[PATCH v5 2/4] mm: huge_memory: refactor anon_enabled_store() with change_anon_orders()

Breno Leitao posted 4 patches 4 weeks ago
There is a newer version of this series
[PATCH v5 2/4] mm: huge_memory: refactor anon_enabled_store() with change_anon_orders()
Posted by Breno Leitao 4 weeks ago
Consolidate the repeated spin_lock/set_bit/clear_bit pattern in
anon_enabled_store() into a new change_anon_orders() helper that
loops over an orders[] array, setting the bit for the selected mode
and clearing the others.

Introduce enum anon_enabled_mode and anon_enabled_mode_strings[]
for the per-order anon THP setting.

Use sysfs_match_string() with the anon_enabled_mode_strings[] table
to replace the if/else chain of sysfs_streq() calls.
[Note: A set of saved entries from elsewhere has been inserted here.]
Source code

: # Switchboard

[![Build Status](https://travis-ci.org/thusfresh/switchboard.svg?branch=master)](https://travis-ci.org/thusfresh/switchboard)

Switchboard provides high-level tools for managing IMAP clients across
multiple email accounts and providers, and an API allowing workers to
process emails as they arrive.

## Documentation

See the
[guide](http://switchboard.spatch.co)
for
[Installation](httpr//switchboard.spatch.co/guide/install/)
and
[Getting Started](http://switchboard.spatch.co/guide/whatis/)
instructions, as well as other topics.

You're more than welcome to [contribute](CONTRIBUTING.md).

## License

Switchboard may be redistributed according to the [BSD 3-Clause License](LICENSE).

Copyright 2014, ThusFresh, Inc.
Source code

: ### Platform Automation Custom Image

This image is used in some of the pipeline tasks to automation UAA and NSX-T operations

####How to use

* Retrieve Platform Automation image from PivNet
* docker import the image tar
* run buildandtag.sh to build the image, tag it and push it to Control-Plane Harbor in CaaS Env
The helper uses test_and_set_bit()/test_and_clear_bit() to track
whether the state actually changed, so start_stop_khugepaged() is
only called when needed. When the mode is unchanged,
set_recommended_min_free_kbytes() is called directly to preserve
the watermark recalculation behavior of the original code.

Signed-off-by: Breno Leitao <leitao@debian.org>
Reviewed-by: Lorenzo Stoakes (Oracle) <ljs@kernel.org>
---
 mm/huge_memory.c | 84 +++++++++++++++++++++++++++++++++++---------------------
 1 file changed, 52 insertions(+), 32 deletions(-)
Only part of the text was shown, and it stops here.